## What the task requires
The answer must consist of every line in the data below that holds the word "trajectory".

(Pictures paired with source code)

=== Begin Enclosure ===

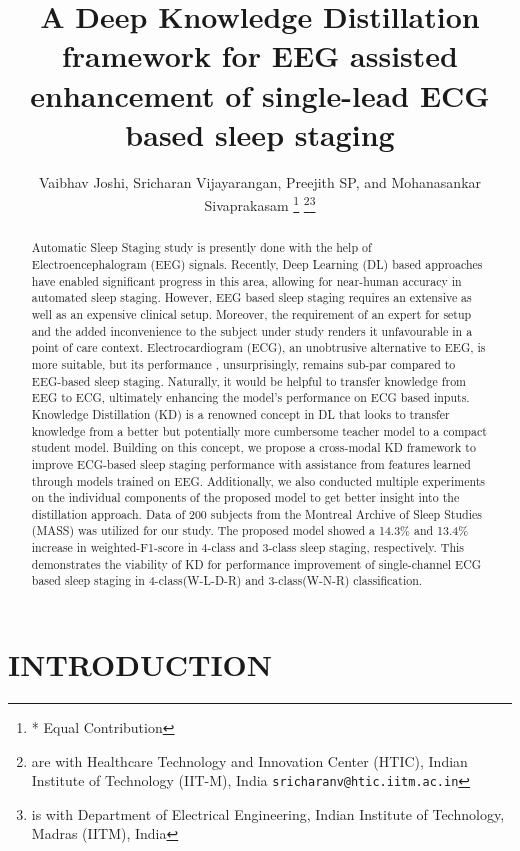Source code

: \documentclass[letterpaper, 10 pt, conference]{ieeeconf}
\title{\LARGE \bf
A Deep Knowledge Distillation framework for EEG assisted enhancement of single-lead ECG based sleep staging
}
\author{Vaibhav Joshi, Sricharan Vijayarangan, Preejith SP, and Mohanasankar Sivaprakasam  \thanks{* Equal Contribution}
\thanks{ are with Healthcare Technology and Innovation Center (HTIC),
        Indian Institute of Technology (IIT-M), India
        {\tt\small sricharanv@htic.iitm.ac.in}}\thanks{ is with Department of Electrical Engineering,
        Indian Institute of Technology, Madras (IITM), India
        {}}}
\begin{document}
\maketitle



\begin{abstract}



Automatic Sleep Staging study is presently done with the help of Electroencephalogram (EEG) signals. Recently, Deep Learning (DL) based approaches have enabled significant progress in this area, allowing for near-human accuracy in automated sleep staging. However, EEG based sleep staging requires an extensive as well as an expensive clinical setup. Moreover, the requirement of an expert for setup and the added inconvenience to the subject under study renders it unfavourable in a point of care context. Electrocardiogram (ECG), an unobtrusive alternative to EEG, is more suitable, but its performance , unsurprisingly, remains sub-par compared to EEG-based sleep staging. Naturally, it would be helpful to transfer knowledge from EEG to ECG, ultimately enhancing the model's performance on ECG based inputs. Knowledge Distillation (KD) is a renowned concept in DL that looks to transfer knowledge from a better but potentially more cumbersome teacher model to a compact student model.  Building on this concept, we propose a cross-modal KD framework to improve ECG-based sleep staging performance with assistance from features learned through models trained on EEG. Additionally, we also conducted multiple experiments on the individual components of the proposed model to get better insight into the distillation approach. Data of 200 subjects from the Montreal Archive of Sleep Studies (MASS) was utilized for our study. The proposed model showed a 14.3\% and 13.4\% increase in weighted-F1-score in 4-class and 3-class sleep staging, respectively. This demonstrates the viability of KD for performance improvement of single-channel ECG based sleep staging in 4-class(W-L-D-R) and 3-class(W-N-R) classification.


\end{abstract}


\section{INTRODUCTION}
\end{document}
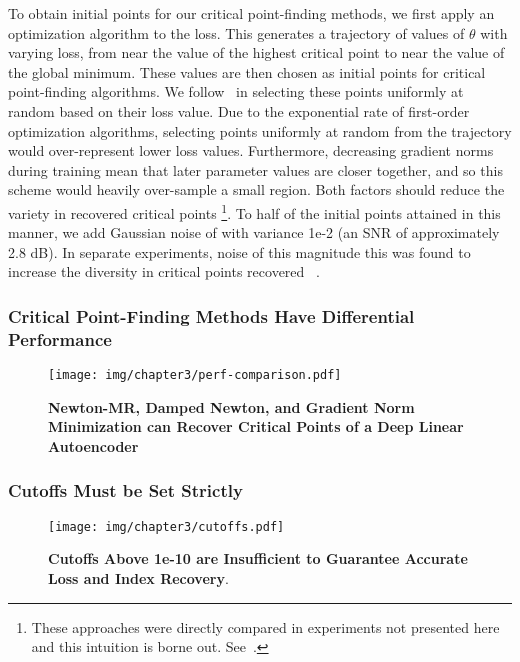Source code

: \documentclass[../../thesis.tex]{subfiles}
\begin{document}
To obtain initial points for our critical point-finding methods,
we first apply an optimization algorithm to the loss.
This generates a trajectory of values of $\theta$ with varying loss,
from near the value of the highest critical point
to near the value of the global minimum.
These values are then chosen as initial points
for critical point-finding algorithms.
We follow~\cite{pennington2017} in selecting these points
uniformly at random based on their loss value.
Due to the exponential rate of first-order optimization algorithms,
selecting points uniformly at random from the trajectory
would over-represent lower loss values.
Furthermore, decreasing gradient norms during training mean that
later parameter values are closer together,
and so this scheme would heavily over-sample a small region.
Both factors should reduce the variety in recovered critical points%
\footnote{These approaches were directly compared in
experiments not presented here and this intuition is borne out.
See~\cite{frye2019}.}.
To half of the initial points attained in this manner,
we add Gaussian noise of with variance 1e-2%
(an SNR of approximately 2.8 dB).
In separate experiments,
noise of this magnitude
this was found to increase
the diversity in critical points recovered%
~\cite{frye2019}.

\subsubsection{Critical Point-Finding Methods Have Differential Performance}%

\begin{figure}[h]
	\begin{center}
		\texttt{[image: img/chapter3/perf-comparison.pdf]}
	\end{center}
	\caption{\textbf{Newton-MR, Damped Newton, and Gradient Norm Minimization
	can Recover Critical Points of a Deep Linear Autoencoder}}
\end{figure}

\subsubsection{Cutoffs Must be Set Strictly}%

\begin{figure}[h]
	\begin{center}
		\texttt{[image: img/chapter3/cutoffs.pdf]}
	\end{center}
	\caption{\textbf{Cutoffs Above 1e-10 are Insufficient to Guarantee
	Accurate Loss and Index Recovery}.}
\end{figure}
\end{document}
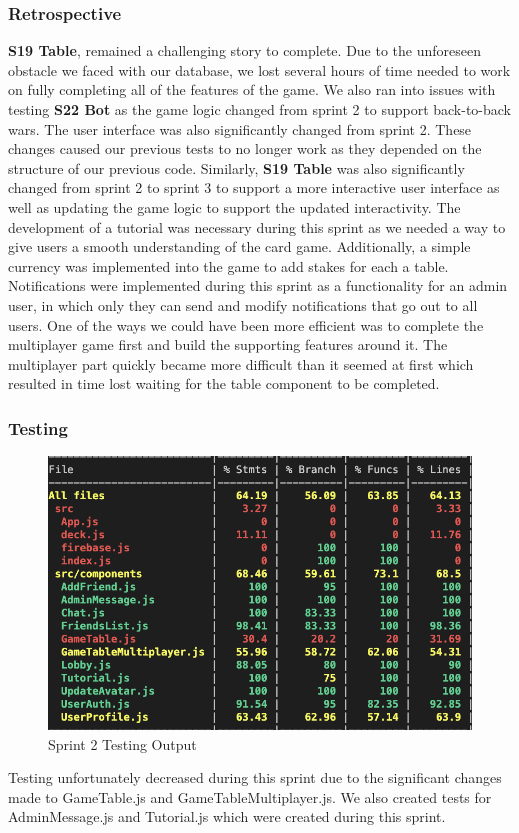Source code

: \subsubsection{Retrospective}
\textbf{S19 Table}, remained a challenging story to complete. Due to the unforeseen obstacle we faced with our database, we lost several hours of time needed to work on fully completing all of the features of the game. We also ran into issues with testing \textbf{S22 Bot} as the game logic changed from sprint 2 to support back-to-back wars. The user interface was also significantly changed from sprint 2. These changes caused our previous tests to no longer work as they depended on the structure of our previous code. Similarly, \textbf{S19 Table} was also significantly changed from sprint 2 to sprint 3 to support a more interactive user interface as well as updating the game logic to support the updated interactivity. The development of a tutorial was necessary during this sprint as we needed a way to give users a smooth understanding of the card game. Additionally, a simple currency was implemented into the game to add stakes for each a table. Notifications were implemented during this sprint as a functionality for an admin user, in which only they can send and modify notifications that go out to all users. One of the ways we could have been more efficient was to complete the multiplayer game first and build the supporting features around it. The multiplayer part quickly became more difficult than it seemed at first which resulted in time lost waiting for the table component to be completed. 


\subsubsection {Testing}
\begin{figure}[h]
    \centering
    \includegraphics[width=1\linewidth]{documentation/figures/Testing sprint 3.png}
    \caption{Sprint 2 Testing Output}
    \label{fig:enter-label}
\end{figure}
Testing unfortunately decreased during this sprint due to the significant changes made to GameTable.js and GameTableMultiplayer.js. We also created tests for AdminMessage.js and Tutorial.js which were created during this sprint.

=== End Enclosure ===

## Answer below
This generates a trajectory of values of $\theta$ with varying loss,
selecting points uniformly at random from the trajectory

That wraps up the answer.